[[ MATERIAL SHOWN, beginning ]]
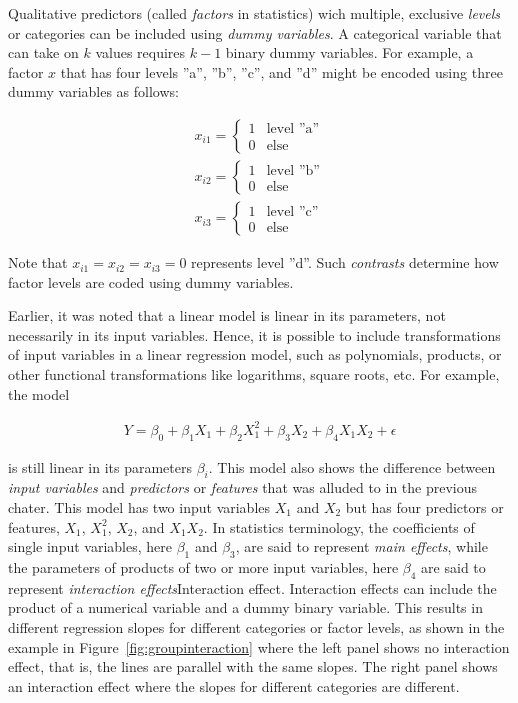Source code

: Qualitative predictors (called \emph{factors} in statistics) wich multiple, exclusive \emph{levels} or categories can be included using \emph{dummy variables}. A categorical variable that can take on $k$ values requires $k-1$ binary dummy variables. For example, a factor $x$ that has four levels ''a'', ''b'', ''c'', and ''d'' might be encoded using three dummy variables as follows:

\begin{align*}
x_{i1} = \begin{cases}
1 & \text{level ''a''} \\
0 & \text{else}
\end{cases} \\
x_{i2} = \begin{cases}
1 & \text{level ''b''} \\
0 & \text{else}
\end{cases} \\
x_{i3} = \begin{cases}
1 & \text{level ''c''} \\
0 & \text{else}
\end{cases}
\end{align*}

\noindent Note that $x_{i1} = x_{i2} = x_{i3} = 0$ represents level ''d''. Such \emph{contrasts} determine how factor levels are coded using dummy variables.

Earlier, it was noted that a linear model is linear in its parameters, not necessarily in its input variables. Hence, it is possible to include transformations of input variables in a linear regression model, such as polynomials, products, or other functional transformations like logarithms, square roots, etc. For example, the model

\begin{align*}
Y = \beta_0 + \beta_1 X_1 + \beta_2 X_1^2 + \beta_3 X_2 + \beta_4 X_1 X_2 + \epsilon
\end{align*}

\noindent is still linear in its parameters $\beta_i$. This model also shows the difference between \emph{input variables} and \emph{predictors} or \emph{features} that was alluded to in the previous chater. This model has two input variables $X_1$ and $X_2$ but has four predictors or features, $X_1$, $X_1^2$, $X_2$, and $X_1 X_2$. In statistics terminology, the coefficients of single input variables, here $\beta_1$ and $\beta_3$, are said to represent \emph{main effects}, while the parameters of products of two or more input variables, here $\beta_4$ are said to represent \emph{interaction effects}{Interaction effect}. Interaction effects can include the product of a numerical variable and a dummy binary variable. This results in different regression slopes for different categories or factor levels, as shown in the example in Figure~\ref{fig:groupinteraction} where the left panel shows no interaction effect, that is, the lines are parallel with the same slopes. The right panel shows an interaction effect where the slopes for different categories are different.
[[ MATERIAL SHOWN, end ]]
Repeat every record above exactly, but leave out any pictures.

Source code

: Qualitative predictors (called \emph{factors} in statistics) wich multiple, exclusive \emph{levels} or categories can be included using \emph{dummy variables}. A categorical variable that can take on $k$ values requires $k-1$ binary dummy variables. For example, a factor $x$ that has four levels ''a'', ''b'', ''c'', and ''d'' might be encoded using three dummy variables as follows:

\begin{align*}
x_{i1} = \begin{cases}
1 & \text{level ''a''} \\
0 & \text{else}
\end{cases} \\
x_{i2} = \begin{cases}
1 & \text{level ''b''} \\
0 & \text{else}
\end{cases} \\
x_{i3} = \begin{cases}
1 & \text{level ''c''} \\
0 & \text{else}
\end{cases}
\end{align*}

\noindent Note that $x_{i1} = x_{i2} = x_{i3} = 0$ represents level ''d''. Such \emph{contrasts} determine how factor levels are coded using dummy variables.

Earlier, it was noted that a linear model is linear in its parameters, not necessarily in its input variables. Hence, it is possible to include transformations of input variables in a linear regression model, such as polynomials, products, or other functional transformations like logarithms, square roots, etc. For example, the model

\begin{align*}
Y = \beta_0 + \beta_1 X_1 + \beta_2 X_1^2 + \beta_3 X_2 + \beta_4 X_1 X_2 + \epsilon
\end{align*}

\noindent is still linear in its parameters $\beta_i$. This model also shows the difference between \emph{input variables} and \emph{predictors} or \emph{features} that was alluded to in the previous chater. This model has two input variables $X_1$ and $X_2$ but has four predictors or features, $X_1$, $X_1^2$, $X_2$, and $X_1 X_2$. In statistics terminology, the coefficients of single input variables, here $\beta_1$ and $\beta_3$, are said to represent \emph{main effects}, while the parameters of products of two or more input variables, here $\beta_4$ are said to represent \emph{interaction effects}{Interaction effect}. Interaction effects can include the product of a numerical variable and a dummy binary variable. This results in different regression slopes for different categories or factor levels, as shown in the example in Figure~\ref{fig:groupinteraction} where the left panel shows no interaction effect, that is, the lines are parallel with the same slopes. The right panel shows an interaction effect where the slopes for different categories are different.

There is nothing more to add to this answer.